SARIEV Contemporary, Plovdiv presents:
I WALK A LABYRINTH WHICH IS A STRAIGHT LINE
the exhibition will be held at SARIEV Contemporary and St. Joseph Church, Plovdiv
19 May – 30 June 2017
Opening: 19 May 2017
18:00 – opening at SARIEV Contemporary in the presence of the artist
18:50 – walking tour – 9 min.
19:00 – opening of the second part of the exhibition at Saint Joseph Church
20:00 – opening of FLUCA – Austrian cultural container (in front of SARIEV Contemporary)
SARIEV Contemporary is pleased to present the solo show I Walk a Labyrinth Which is a Straight Line by Stefan Nikolaev. The exhibition will be presented in two spaces in Plovdiv – the white cube of SARIEV Contemporary on 40 Otets Paisiy Str. and the 19th century Catholic Church St. Joseph 1. This will be the first exhibition in the history of the St. Joseph Church, which will set the beginning of the collaboration between SARIEV Contemporary and the Roman Catholic Diocese of Sofia and Plovdiv. The artist Stefan Nikoalev will be present for the opening and exhibition tour.
Exhibition text by art critique Svetlana Kuyumdzieva
“To all appearances, the artist acts like a mediumistic being, who from the labyrinth beyond time and space, seeks his way out to a clearing.” - Marcel Duchamp, The Creative Act, 1957
The most harrowing and pernicious of all labyrinths, according to Borges, is the one in which you don’t wonder in corridors, passages and tunnels, but you pass through a single rigid straight line. Stefan Nikolaev has taken on such, unusual for him, dramatic route, but throughout all of it he stares at the rear-view mirror in which he sees part of himself and everything that has passed - events, works, memories, dreams. His line of movement is just as straight and direct as the associative links between marble and sculpture, the painting and the frame, the reproduction and the original, the space and the function of the object. The paradoxes and the traps of the labyrinth appear with each shift of the gaze; ahead of its supposed exit or back to the path that one has already passed.
His journey appears very much like a retrospective, with works from the past nearly 15 years or even as an introspective self-analysis in which the author systematically arranges his experience in periods, titles, and percentages. And if Duchamp claims that the artist is immune to such analysis because his work is purely intuitive, then Stefan Nikolaev does the exact opposite, disjoining even his most intuitive and subconscious experiences into percentage diagrams.

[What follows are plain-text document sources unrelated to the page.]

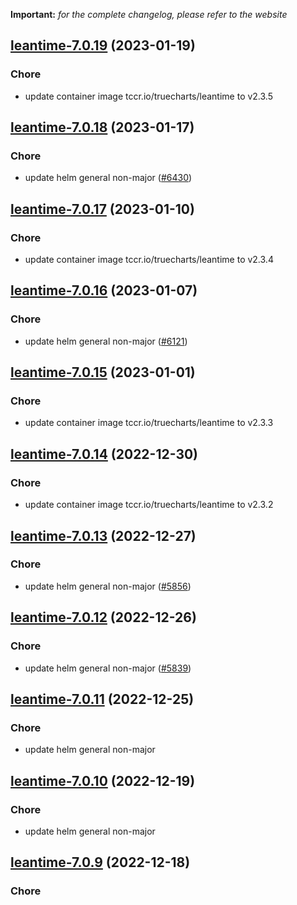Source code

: **Important:**
*for the complete changelog, please refer to the website*




## [leantime-7.0.19](https://github.com/truecharts/charts/compare/leantime-7.0.18...leantime-7.0.19) (2023-01-19)

### Chore

- update container image tccr.io/truecharts/leantime to v2.3.5
  
  


## [leantime-7.0.18](https://github.com/truecharts/charts/compare/leantime-7.0.17...leantime-7.0.18) (2023-01-17)

### Chore

- update helm general non-major ([#6430](https://github.com/truecharts/charts/issues/6430))
  
  


## [leantime-7.0.17](https://github.com/truecharts/charts/compare/leantime-7.0.16...leantime-7.0.17) (2023-01-10)

### Chore

- update container image tccr.io/truecharts/leantime to v2.3.4
  
  


## [leantime-7.0.16](https://github.com/truecharts/charts/compare/leantime-7.0.15...leantime-7.0.16) (2023-01-07)

### Chore

- update helm general non-major ([#6121](https://github.com/truecharts/charts/issues/6121))
  
  


## [leantime-7.0.15](https://github.com/truecharts/charts/compare/leantime-7.0.14...leantime-7.0.15) (2023-01-01)

### Chore

- update container image tccr.io/truecharts/leantime to v2.3.3
  
  


## [leantime-7.0.14](https://github.com/truecharts/charts/compare/leantime-7.0.13...leantime-7.0.14) (2022-12-30)

### Chore

- update container image tccr.io/truecharts/leantime to v2.3.2
  
  


## [leantime-7.0.13](https://github.com/truecharts/charts/compare/leantime-7.0.12...leantime-7.0.13) (2022-12-27)

### Chore

- update helm general non-major ([#5856](https://github.com/truecharts/charts/issues/5856))
  
  


## [leantime-7.0.12](https://github.com/truecharts/charts/compare/leantime-7.0.11...leantime-7.0.12) (2022-12-26)

### Chore

- update helm general non-major ([#5839](https://github.com/truecharts/charts/issues/5839))
  
  


## [leantime-7.0.11](https://github.com/truecharts/charts/compare/leantime-7.0.10...leantime-7.0.11) (2022-12-25)

### Chore

- update helm general non-major
  
  


## [leantime-7.0.10](https://github.com/truecharts/charts/compare/leantime-7.0.9...leantime-7.0.10) (2022-12-19)

### Chore

- update helm general non-major
  
  


## [leantime-7.0.9](https://github.com/truecharts/charts/compare/leantime-7.0.8...leantime-7.0.9) (2022-12-18)

### Chore
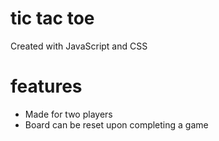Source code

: # tic tac toe
Created with JavaScript and CSS

# features
- Made for two players
- Board can be reset upon completing a game
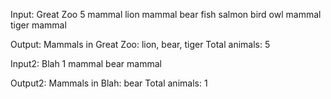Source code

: Input:
Great Zoo
5
mammal lion
mammal bear
fish salmon
bird owl
mammal tiger
mammal

Output:
Mammals in Great Zoo: lion, bear, tiger
Total animals: 5


Input2:
Blah
1
mammal bear
mammal

Output2:
Mammals in Blah: bear
Total animals: 1

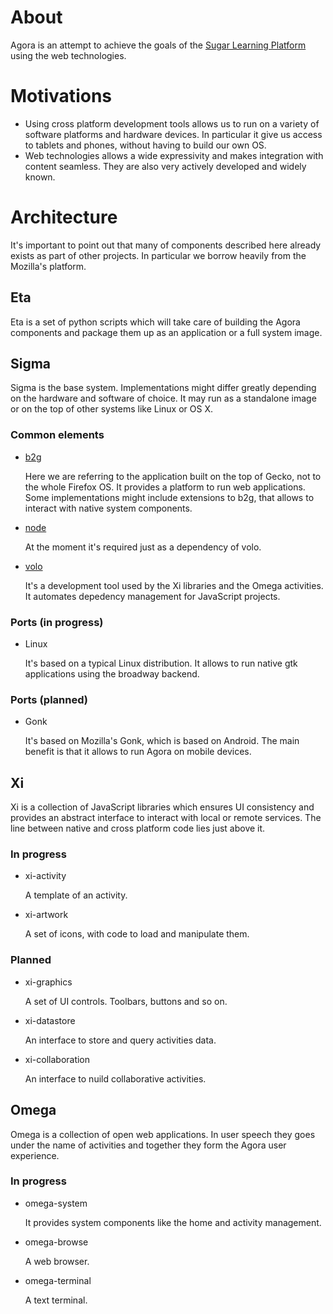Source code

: # About

Agora is an attempt to achieve the goals of the
[Sugar Learning Platform](http://sugarlabs.org/) using the web technologies.

# Motivations

* Using cross platform development tools allows us to run on a variety of
software platforms and hardware devices. In particular it give us access to
tablets and phones, without having to build our own OS.
* Web technologies allows a wide expressivity and makes integration with content seamless. They are also very actively developed and widely known.

# Architecture

It's important to point out that many of components described here already
exists as part of other projects. In particular we borrow heavily from the
Mozilla's platform.

## Eta

Eta is a set of python scripts which will take care of building the Agora
components and package them up as an application or a full system image.

## Sigma

Sigma is the base system. Implementations might differ greatly depending on
the hardware and software of choice. It may run as a standalone image or on
the top of other systems like Linux or OS X.

### Common elements

* [b2g](http://wiki.mozilla.org/B2G)

    Here we are referring to the application built on the top of Gecko, not
    to the whole Firefox OS. It provides a platform to run web applications.
    Some implementations might include extensions to b2g, that allows to
    interact with native system components.

* [node](http://nodejs.org/)

    At the moment it's required just as a dependency of volo.

* [volo](http://volojs.org/)

    It's a development tool used by the Xi libraries and the Omega activities.
    It automates depedency management for JavaScript projects.

### Ports (in progress)

* Linux

    It's based on a typical Linux distribution. It allows to run native
    gtk applications using the broadway backend.

### Ports (planned)

* Gonk

    It's based on Mozilla's Gonk, which is based on Android. The main benefit
    is that it allows to run Agora on mobile devices.

## Xi

Xi is a collection of JavaScript libraries which ensures UI consistency and
provides an abstract interface to interact with local or remote services. The
line between native and cross platform code lies just above it.

### In progress

* xi-activity

    A template of an activity.

* xi-artwork

    A set of icons, with code to load and manipulate them.

### Planned

* xi-graphics

    A set of UI controls. Toolbars, buttons and so on.

* xi-datastore

    An interface to store and query activities data.

* xi-collaboration

    An interface to nuild collaborative activities.

## Omega

Omega is a collection of open web applications. In user speech they goes
under the name of activities and together they form the Agora user experience.

### In progress

* omega-system

    It provides system components like the home and activity management.

* omega-browse

    A web browser.

* omega-terminal

    A text terminal.
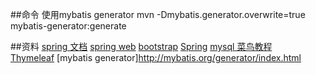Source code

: ##命令
使用mybatis generator
mvn -Dmybatis.generator.overwrite=true mybatis-generator:generate



##资料
[spring 文档](https://spring.io/guides)
[spring web](https://spring.io/guides/gs/serving-web-content/)
[bootstrap](https://v2.bootcss.com/index.html)
[Spring](https://docs.spring.io/spring-boot/docs/2.0.0.RC1/reference/htmlsingle/#boot-features-embedded-database-support)
[mysql 菜鸟教程](https://www.runoob.com/mysql/mysql-insert-query.html)    
[Thymeleaf](https://www.thymeleaf.org/doc/tutorials/3.0/usingthymeleaf.html#setting-attribute-values)
[mybatis generator]http://mybatis.org/generator/index.html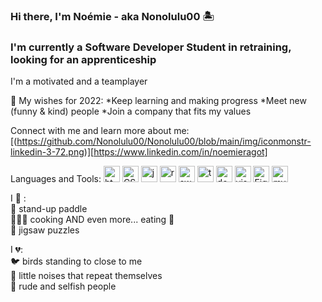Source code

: ### Hi there, I'm Noémie - aka Nonolulu00 🏝

### I'm currently a Software Developer Student in retraining, looking for an apprenticeship

I'm a motivated and a teamplayer 

💫 My wishes for 2022: 
    *Keep learning and making progress 
    *Meet new (funny & kind) people
    *Join a company that fits my values


Connect with me and learn more about me:
[(https://github.com/Nonolulu00/Nonolulu00/blob/main/img/iconmonstr-linkedin-3-72.png)][https://www.linkedin.com/in/noemieragot]


Languages and Tools:
<img alt="html" width="26px" src="https://cdn.jsdelivr.net/gh/devicons/devicon/icons/html5/html5-original.svg" />
<img alt="CSS" width="26px" src="https://cdn.jsdelivr.net/gh/devicons/devicon/icons/css3/css3-original.svg" />
<img alt="javascript" width="26px" src="https://cdn.jsdelivr.net/gh/devicons/devicon/icons/javascript/javascript-plain.svg" />
<img alt="react" width="26px" src="https://cdn.jsdelivr.net/gh/devicons/devicon/icons/react/react-original.svg" />
<img alt="swift" width="26px" src="https://cdn.jsdelivr.net/gh/devicons/devicon/icons/swift/swift-original.svg" />
<img alt="typescript" width="26px" src="https://cdn.jsdelivr.net/gh/devicons/devicon/icons/typescript/typescript-original.svg" />
<img alt="docker" width="26px" src="https://cdn.jsdelivr.net/gh/devicons/devicon/icons/docker/docker-original.svg" />
<img alt="visual code" width="26px" src="https://cdn.jsdelivr.net/gh/devicons/devicon/icons/vscode/vscode-original.svg" />
<img alt="Figma" width="26px" src="https://cdn.jsdelivr.net/gh/devicons/devicon/icons/figma/figma-original.svg" />
<img alt="mySQL" width="26px" src="https://cdn.jsdelivr.net/gh/devicons/devicon/icons/mysql/mysql-original-wordmark.svg" />

I 💛 :<br/>
    🌊 stand-up paddle<br/>
    👩🏻‍🍳 cooking AND even more... eating 🍝 <br/>
    🧩 jigsaw puzzles<br/>

I 💔:<br/>
    🐦 birds standing to close to me<br/>
    🤯 little noises that repeat themselves<br/>
    🤬 rude and selfish people<br/>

The contradictions, the verbal game, the quoting and the constant reconciliation with the past are not means unknown to the arts, but here, they are rather a part of the navigation. If the "father of the ready-made" takes away the function of the object - a bottle rack, Nikolaev returns it as an acting candelabrum. Through self-contradiction, he repeatedly overturns his concepts from image to object, to text, and to image again, and then reverses them again. His inscription of the mystical insight about his way through the labyrinth is also shining in the back. In contrast to his unyielding linearity he has placed the whole hedonistic abundance of luxury, splendor
and joy typical for his art.
Come to Where the Flavor is (2004) may look like the end of the journey, but it is actually the beginning and one of the first works of a whole series "dimmed in tobacco smoke", produced by Stefan Nikolaev.
The luxury brand cigarette box, monumentalized and turned into a tombstone, is one of the most famous personal uses of the ready-made strategy applied by the artist.
After Me (2017) (working title) is a replica of a work from the same period, following the same tobacco theme in Nikolaev's art. However, he now paints for the first time in a decade, re-creating the Poster Posterity poster from 2003 as a painting. The status of the work has been transformed, first from the reverse of reproduction to original, which is actually rather a pictorial reproduction of the original print, and then from a picture to a sculptural object that has become so only because of the burnt picture frame of brass. Equally paradoxical is the inscription ‘I walk a labyrinth which is a straight line’, which literally materializes and defends the name of the exhibition in gold and in the dizzying curves of the neon. The statement has expanded to a static and demanding object, again in contradiction with its own content, with the transience of the words and the movement.
The most romantic of all objects placed on the line is the geometric Dreamworks (2017) - a journal of dreams, insomnia, visions, fantasies, and nightmares. The chart presents a certain proportion of the time spent in such experiences, but as personal as it is, it’s shared with everyone for his own emotional and life balance. Or it is literally and brutally consumed – in the form of chocolate.
Nightmares (2017) is the dark half of this work and the most logical feedback to the beginning, where the taste is... (Come Where the Flavor is).
If we subscribe to the old mathematical thesis that every straight line is actually an arc of an infinite circle, then the path through this maze probably does lead to its beginning. In the exhibition, however, this mystery is open for interpretation, the beginning and the end are divided into two spaces a few steps away - SARIEV Contemporary gallery and the almost unknown for the natives of the city Catholic church St. Joseph in Plovdiv, where the gallery presents an exhibition for the first time. Here begins or ends (it is up to you to decide) the journey through the labyrinth with a familiar clerical gesture that has acquired contradictory performativity.
This is perhaps the most literary exhibition of Stefan Nikolaev, infinitely pure in form, but filled with text, symbols and references - from the Borges’ kings, detectives and heroes, the Greek philosophers, the mythic centaurs, Alice, the medieval mysteries of Umberto Eco, the Kafkaesque obsession of the ball that rolls back and forth in the Chinese labyrinth to the Freudian interpretation of dreams, Jung and the Bible. Among all this, from the traditional images of doom, danger, insecurity and entrapments, the labyrinth becomes the most trusted art archetype and a safe haven for the artist.